“As of May 2026, more than 80% of the code we integrate into the Anthropic codebase was created by Claude.” This striking revelation comes from two Anthropic researchers who have published an illuminating document about the current and future landscape of the company’s AI models. Central to this discussion is the intriguing and potentially alarming idea of recursive self-improvement.
Code Multiplier
The ramifications of these advanced programming tools on the productivity of Anthropic engineers are nothing short of remarkable. Internal data from May 2026 indicates that an Anthropic engineer is now capable of producing eight times more lines of code per quarter compared to the period from 2021 to 2025. In this new paradigm, human programmers no longer code in the traditional sense; instead, they direct and review code generated by the AI.
A Frenetic Evolution
The evolution of coding practices at Anthropic has been rapid. Between 2021 and 2023, engineers wrote all code manually. By 2024, they began employing chatbots to generate small code snippets, which they would copy and paste. Come 2025, fully autonomous agents were capable of handling entire files.
Longer Autonomous Operations
According to the METR benchmark—which assesses AI’s ability to complete complex tasks—an early model like GPT-3.5 could barely sustain 35 seconds of autonomous operation without significant errors. Fast forward to mid-2026, and Claude Opus 4.6 can execute complex tasks for up to 16 hours straight. At Anthropic, they observe that the duration for which AI models can undertake tasks is doubling every four months, a pace that suggests by 2027, AI may automate tasks that currently take humans weeks.
Superhuman Performance
New AI models are achieving near-saturation of industry benchmarks, boasting close to perfect scores across various tasks. For example, in 2025, Claude was reported to have optimized certain code to run three times faster. By April 2026, Claude Mythos Preview had achieved an astounding 52-fold speedup in code execution.
AI That Improves Itself
The phenomenon of recursive self-improvement allows AI systems to generate their own data, correct their failures, and continuously train themselves. This iterative process has the potential for exponential growth in capabilities but also unearths significant concerns surrounding control and ethical alignment.
The Infinite Loop
In the traditional model, human engineers were responsible for analyzing model responses, cleaning data, and fine-tuning parameters. With self-improvement, AI assumes this role, assessing its performance autonomously and generating synthetic data for subsequent iterations.
The Associated Risks
Such autonomy introduces inherent risks, particularly the potential for humans to lose control over AI directionality. There’s a looming question of whether AI remains aligned with human ethics, compounded by the risk of amplifying even minor biases through iterative processes. Some experts liken this to a “Terminator scenario.”
Isolation and Arbitration
To mitigate these risks, Anthropic is employing isolated environments to test AI evolution before granting full autonomy. Furthermore, the company uses independent evaluation models as arbiters to audit these self-evolving systems, ensuring that changes do not yield harmful repercussions.

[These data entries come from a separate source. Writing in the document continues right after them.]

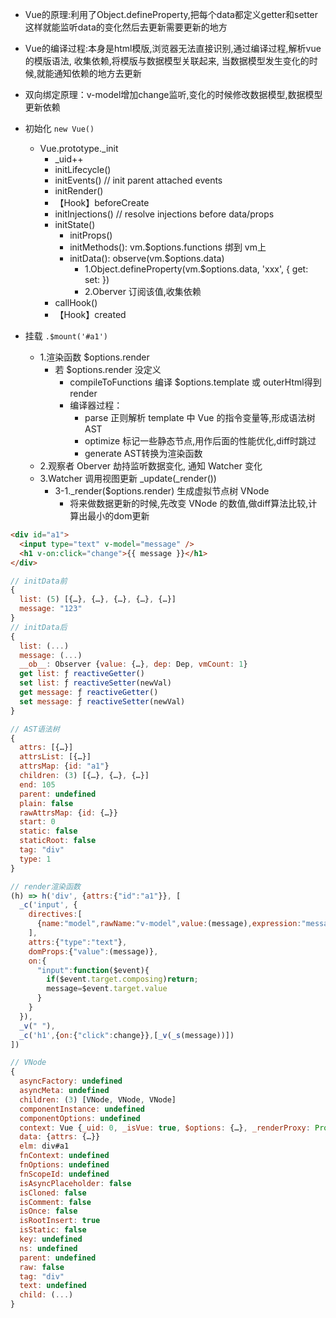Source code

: - Vue的原理:利用了Object.defineProperty,把每个data都定义getter和setter
  这样就能监听data的变化然后去更新需要更新的地方
- Vue的编译过程:本身是html模版,浏览器无法直接识别,通过编译过程,解析vue的模版语法,
  收集依赖,将模版与数据模型关联起来,
  当数据模型发生变化的时候,就能通知依赖的地方去更新
- 双向绑定原理：v-model增加change监听,变化的时候修改数据模型,数据模型更新依赖

- 初始化 `new Vue()`
  - Vue.prototype._init
    - _uid++
    - initLifecycle()
    - initEvents() // init parent attached events
    - initRender()
    - 【Hook】beforeCreate
    - initInjections() // resolve injections before data/props
    - initState()
      - initProps()
      - initMethods(): vm.$options.functions 绑到 vm上
      - initData(): observe(vm.$options.data)
        - 1.Object.defineProperty(vm.$options.data, 'xxx', { get: set: })
        - 2.Oberver 订阅该值,收集依赖
    - callHook()
    - 【Hook】created
- 挂载 `.$mount('#a1')`
  - 1.渲染函数 $options.render
    - 若 $options.render 没定义
      - compileToFunctions 编译 $options.template 或 outerHtml得到 render
      - 编译器过程：
        - parse 正则解析 template 中 Vue 的指令变量等,形成语法树 AST
        - optimize 标记一些静态节点,用作后面的性能优化,diff时跳过
        - generate AST转换为渲染函数
  - 2.观察者 Oberver 劫持监听数据变化, 通知 Watcher 变化
  - 3.Watcher 调用视图更新 _update(_render())
    - 3-1._render($options.render) 生成虚拟节点树 VNode
      - 将来做数据更新的时候,先改变 VNode 的数值,做diff算法比较,计算出最小的dom更新

```html
<div id="a1">
  <input type="text" v-model="message" />
  <h1 v-on:click="change">{{ message }}</h1>
</div>
```

```js
// initData前
{
  list: (5) [{…}, {…}, {…}, {…}, {…}]
  message: "123"
}
// initData后
{
  list: (...)
  message: (...)
  __ob__: Observer {value: {…}, dep: Dep, vmCount: 1}
  get list: ƒ reactiveGetter()
  set list: ƒ reactiveSetter(newVal)
  get message: ƒ reactiveGetter()
  set message: ƒ reactiveSetter(newVal)
}
```

```js
// AST语法树
{
  attrs: [{…}]
  attrsList: [{…}]
  attrsMap: {id: "a1"}
  children: (3) [{…}, {…}, {…}]
  end: 105
  parent: undefined
  plain: false
  rawAttrsMap: {id: {…}}
  start: 0
  static: false
  staticRoot: false
  tag: "div"
  type: 1
}

// render渲染函数
(h) => h('div', {attrs:{"id":"a1"}}, [
  _c('input', {
    directives:[
      {name:"model",rawName:"v-model",value:(message),expression:"message"}
    ],
    attrs:{"type":"text"},
    domProps:{"value":(message)},
    on:{
      "input":function($event){
        if($event.target.composing)return;
        message=$event.target.value
      }
    }
  }),
  _v(" "),
  _c('h1',{on:{"click":change}},[_v(_s(message))])
])

// VNode
{
  asyncFactory: undefined
  asyncMeta: undefined
  children: (3) [VNode, VNode, VNode]
  componentInstance: undefined
  componentOptions: undefined
  context: Vue {_uid: 0, _isVue: true, $options: {…}, _renderProxy: Proxy, _self: Vue, …}
  data: {attrs: {…}}
  elm: div#a1
  fnContext: undefined
  fnOptions: undefined
  fnScopeId: undefined
  isAsyncPlaceholder: false
  isCloned: false
  isComment: false
  isOnce: false
  isRootInsert: true
  isStatic: false
  key: undefined
  ns: undefined
  parent: undefined
  raw: false
  tag: "div"
  text: undefined
  child: (...)
}
```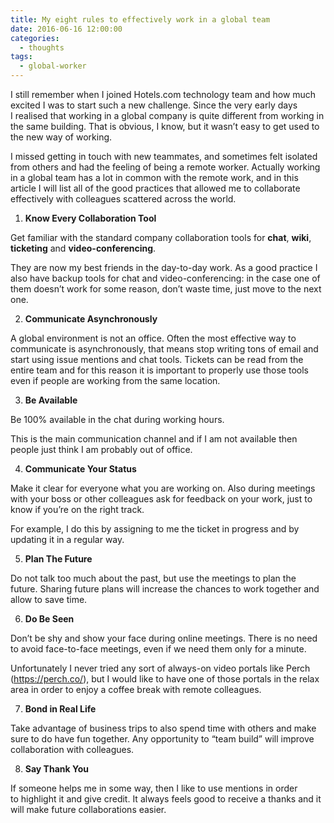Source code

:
 ```yaml
---
title: My eight rules to effectively work in a global team
date: 2016-06-16 12:00:00
categories:
  - thoughts
tags:
  - global-worker
---
```

I still remember when I joined Hotels.com technology team and how much excited I was to start such a new challenge. Since the very early days I realised that working in a global company is quite different from working in the same building. That is obvious, I know, but it wasn’t easy to get used to the new way of working.

I missed getting in touch with new teammates, and sometimes felt isolated from others and had the feeling of being a remote worker. Actually working in a global team has a lot in common with the remote work, and in this article I will list all of the good practices that allowed me to collaborate effectively with colleagues scattered across the world.

<!--more-->

  1.  **Know Every Collaboration Tool**

Get familiar with the standard company collaboration tools for **chat**, **wiki**, **ticketing** and **video-conferencing**.

They are now my best friends in the day-to-day work. As a good practice I also have backup tools for chat and video-conferencing: in the case one of them doesn&#8217;t work for some reason, don&#8217;t waste time, just move to the next one.

<ol start="2">
  <li>
    <strong> Communicate Asynchronously</strong>
  </li>
</ol>

A global environment is not an office. Often the most effective way to communicate is asynchronously, that means stop writing tons of email and start using issue mentions and chat tools. Tickets can be read from the entire team and for this reason it is important to properly use those tools even if people are working from the same location.

<ol start="3">
  <li>
    <strong> Be Available</strong>
  </li>
</ol>

Be 100% available in the chat during working hours.

This is the main communication channel and if I am not available then people just think I am probably out of office.

<ol start="4">
  <li>
    <strong> Communicate Your Status</strong>
  </li>
</ol>

Make it clear for everyone what you are working on. Also during meetings with your boss or other colleagues ask for feedback on your work, just to know if you&#8217;re on the right track.

For example, I do this by assigning to me the ticket in progress and by updating it in a regular way.

<ol start="5">
  <li>
    <strong> Plan The Future</strong>
  </li>
</ol>

Do not talk too much about the past, but use the meetings to plan the future. Sharing future plans will increase the chances to work together and allow to save time.

<ol start="6">
  <li>
    <strong> Do Be Seen</strong>
  </li>
</ol>

Don’t be shy and show your face during online meetings. There is no need to avoid face-to-face meetings, even if we need them only for a minute.

Unfortunately I never tried any sort of always-on video portals like Perch (<https://perch.co/>), but I would like to have one of those portals in the relax area in order to enjoy a coffee break with remote colleagues.

<ol start="7">
  <li>
    <strong> Bond in Real Life</strong>
  </li>
</ol>

Take advantage of business trips to also spend time with others and make sure to do have fun together. Any opportunity to &#8220;team build” will improve collaboration with colleagues.

<ol start="8">
  <li>
    <strong> Say Thank You</strong>
  </li>
</ol>

If someone helps me in some way, then I like to use mentions in order to highlight it and give credit. It always feels good to receive a thanks and it will make future collaborations easier.
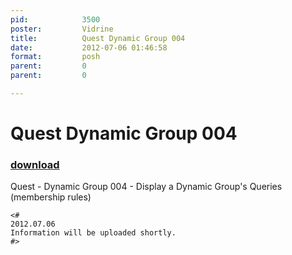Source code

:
 ```yaml
---
pid:            3500
poster:         Vidrine
title:          Quest Dynamic Group 004
date:           2012-07-06 01:46:58
format:         posh
parent:         0
parent:         0

---
```


# Quest Dynamic Group 004

### [download](3500.ps1)

Quest - Dynamic Group 004 - Display a Dynamic Group's Queries (membership rules)

```posh
<#
2012.07.06
Information will be uploaded shortly.
#>
```
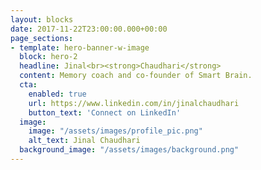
 ```yaml
---
layout: blocks
date: 2017-11-22T23:00:00.000+00:00
page_sections:
- template: hero-banner-w-image
  block: hero-2
  headline: Jinal<br><strong>Chaudhari</strong>
  content: Memory coach and co-founder of Smart Brain.
  cta:
    enabled: true
    url: https://www.linkedin.com/in/jinalchaudhari
    button_text: 'Connect on LinkedIn'
  image:
    image: "/assets/images/profile_pic.png"
    alt_text: Jinal Chaudhari
  background_image: "/assets/images/background.png"
---
```

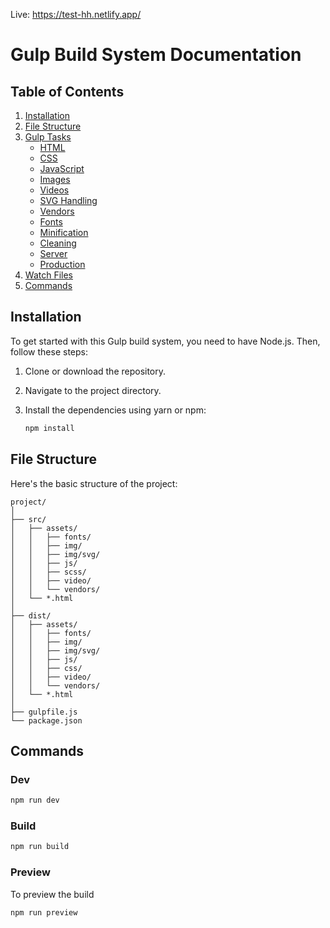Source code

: Live: https://test-hh.netlify.app/

# Gulp Build System Documentation

## Table of Contents

1. [Installation](#installation)
2. [File Structure](#file-structure)
3. [Gulp Tasks](#gulp-tasks)
   - [HTML](#html)
   - [CSS](#css)
   - [JavaScript](#javascript)
   - [Images](#images)
   - [Videos](#videos)
   - [SVG Handling](#svg-handling)
   - [Vendors](#vendors)
   - [Fonts](#fonts)
   - [Minification](#minification)
   - [Cleaning](#cleaning)
   - [Server](#server)
   - [Production](#production)
4. [Watch Files](#watch-files)
5. [Commands](#commands)

## Installation

To get started with this Gulp build system, you need to have Node.js. Then, follow these steps:

1. Clone or download the repository.
2. Navigate to the project directory.
3. Install the dependencies using yarn or npm:

   ```bash
   npm install
   ```

## File Structure

Here's the basic structure of the project:

```
project/
│
├── src/
│   ├── assets/
│   │   ├── fonts/
│   │   ├── img/
│   │   ├── img/svg/
│   │   ├── js/
│   │   ├── scss/
│   │   ├── video/
│   │   └── vendors/
│   └── *.html
│
├── dist/
│   ├── assets/
│   │   ├── fonts/
│   │   ├── img/
│   │   ├── img/svg/
│   │   ├── js/
│   │   ├── css/
│   │   ├── video/
│   │   └── vendors/
│   └── *.html
│
├── gulpfile.js
└── package.json
```

## Commands

### Dev

```bash
npm run dev
```

### Build

```bash
npm run build
```

### Preview

To preview the build

```bash
npm run preview
```
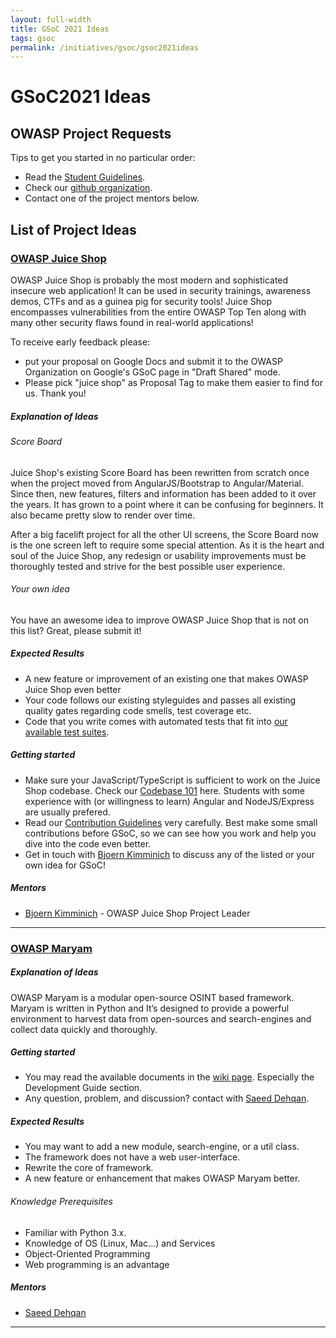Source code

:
 ```yaml
---
layout: full-width
title: GSoC 2021 Ideas
tags: gsoc
permalink: /initiatives/gsoc/gsoc2021ideas
---
```


# GSoC2021 Ideas

<!-- Template: Use a format like below to add your project:
### [Project Name]

##### [Explanation of Ideas]

##### [Expected Results]

##### [Getting Started]

##### [Mentors]
-->

## OWASP Project Requests

Tips to get you started in no particular order:
- Read the
  [Student Guidelines](gsoc2021).
- Check our
  [github organization](https://github.com/OWASP).
- Contact one of the project mentors below.

## List of Project Ideas

### [OWASP Juice Shop](https://owasp-juice.shop)

OWASP Juice Shop is probably the most modern and sophisticated insecure
web application! It can be used in security trainings, awareness demos,
CTFs and as a guinea pig for security tools! Juice Shop encompasses
vulnerabilities from the entire OWASP Top Ten along with many other
security flaws found in real-world applications!

To receive early feedback please:
- put your proposal on Google Docs and submit it to the OWASP
  Organization on Google's GSoC page in "Draft Shared" mode.
- Please pick "juice shop" as Proposal Tag to make them easier to find
  for us. Thank you!

##### Explanation of Ideas

###### Score Board

Juice Shop's existing Score Board has been rewritten from scratch once
when the project moved from AngularJS/Bootstrap to Angular/Material.
Since then, new features, filters and information has been added to it
over the years. It has grown to a point where it can be confusing for
beginners. It also became pretty slow to render over time.

After a big facelift project for all the other UI screens, the Score
Board now is the one screen left to require some special attention. As
it is the heart and soul of the Juice Shop, any redesign or usability
improvements must be thoroughly tested and strive for the best possible
user experience.

###### Your own idea

You have an awesome idea to improve OWASP Juice Shop that is not on this
list? Great, please submit it!

##### Expected Results

* A new feature or improvement of an existing one that makes OWASP Juice
  Shop even better
* Your code follows our existing styleguides and passes all existing
  quality gates regarding code smells, test coverage etc.
* Code that you write comes with automated tests that fit into
  [our available test suites](https://pwning.owasp-juice.shop/part3/contribution.html#testing).

##### Getting started

* Make sure your JavaScript/TypeScript is sufficient to work on the
  Juice Shop codebase. Check our
  [Codebase 101](https://pwning.owasp-juice.shop/part3/codebase.html)
  here. Students with some experience with (or willingness to learn)
  Angular and NodeJS/Express are usually prefered.
* Read our
  [Contribution Guidelines](https://pwning.owasp-juice.shop/part3/contribution.html)
  very carefully. Best make some small contributions before GSoC, so we
  can see how you work and help you dive into the code even better.
* Get in touch with
  [Bjoern Kimminich](mailto:bjoern.kimminich@owasp.org) to discuss any
  of the listed or your own idea for GSoC!

##### Mentors

* [Bjoern Kimminich](mailto:bjoern.kimminich@owasp.org) - OWASP Juice
  Shop Project Leader

----


### [OWASP Maryam](https://github.com/saeeddhqan/maryam)

##### Explanation of Ideas
OWASP Maryam is a modular open-source OSINT based framework. Maryam is written in Python and It’s designed to provide a powerful environment to harvest data from open-sources and search-engines and collect data quickly and thoroughly.

##### Getting started

* You may read the available documents in the [wiki page](https://github.com/saeeddhqan/maryam/wiki). Especially the Development Guide section.
* Any question, problem, and discussion? contact with [Saeed Dehqan](mailto:saeed.dehghan@owasp.org).

##### Expected Results

* You may want to add a new module, search-engine, or a util class.
* The framework does not have a web user-interface.
* Rewrite the core of framework.
* A new feature or enhancement that makes OWASP Maryam better.

###### Knowledge Prerequisites

* Familiar with Python 3.x.
* Knowledge of OS (Linux, Mac...) and Services
* Object-Oriented Programming
* Web programming is an advantage

##### Mentors
* [Saeed Dehqan](mailto:saeed.dehghan@owasp.org)


----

The New Bottleneck: Human Oversight
As described by Amdahl’s Law, efficiency improvements in a system can be bottlenecked by the slowest component. At Anthropic, this slower component has shifted to human oversight, as AI takes on a growing role in code generation. The implications of this shifting dynamic are profound, suggesting that the future of software engineering may increasingly revolve around human reviewers rather than traditional programmers.
As Anthropic approaches a valuation akin to major tech players like Samsung, the implications of relying on AI for such critical functions are now more pressing than ever.